Мгновенно позабыв о своем сновидении, я вывалилась из машины. Ветер слету забрался под распахнутый пуховик. Окружавшая нас серость стала еще серее и противнее. Создавалось ощущение, будто меня предали. Все и каждый.
Я увидела, как моя сумка упала на заднее сиденье машины Игната. Улыбаясь своему «сыночку» мама радостно хлопнула дверцей и все с той же искрящейся счастьем улыбкой уткнулась в плечо Петра Игнатовича.
«Эй, это же моя мама», — подумала я и ощутила на себе взгляд Игната. Он буквально на секунду вскинул брови. После подозвал меня к себе рваным взмахом ладони.
— Нам с Петром Игнатовичем нужно еще кое-куда заскочить, поэтому поедешь с братом, — сказала мама.
— Он мне не брат, — пробубнила я.
— Да ладно тебе, — оскалился Игнат. — Ну же, назови меня братом…. Скажи «бра-тик».

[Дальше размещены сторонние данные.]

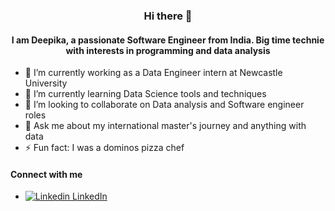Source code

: 
### <p align="center"> Hi there 👋 </p>

<!--
**deepikachandru/deepikachandru** is a ✨ _special_ ✨ repository because its `README.md` (this file) appears on your GitHub profile.

Here are some ideas to get you started:
-->

#### <p align="center">I am Deepika, a passionate Software Engineer from India. Big time technie with interests in programming and data analysis </p>

- 🔭 I’m currently working as a Data Engineer intern at Newcastle University
- 🌱 I’m currently learning Data Science tools and techniques
- 👯 I’m looking to collaborate on Data analysis and Software engineer roles
- 💬 Ask me about my international master's journey and anything with data
- ⚡ Fun fact: I was a dominos pizza chef

#### Connect with me
- [![Linkedin](https://i.stack.imgur.com/gVE0j.png) LinkedIn](https://www.linkedin.com/in/deepika-c-9649611a1/)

Меня от этого «братика» аж перекосило. Мама и ее муженек рассмеялись, точно в этом было что-то забавное. Но он…. Он понимал, что говорит. И я была уверена на миллиард процентов, что он сказал это специально. Будто выводить меня из себя с недавнего времени стало его любимой забавой.
«Может, его бесит, что наши родители вместе, и поэтому он отыгрывается на мне?» — подумала я и, честно признаться, очень захотела, чтобы это было правдой.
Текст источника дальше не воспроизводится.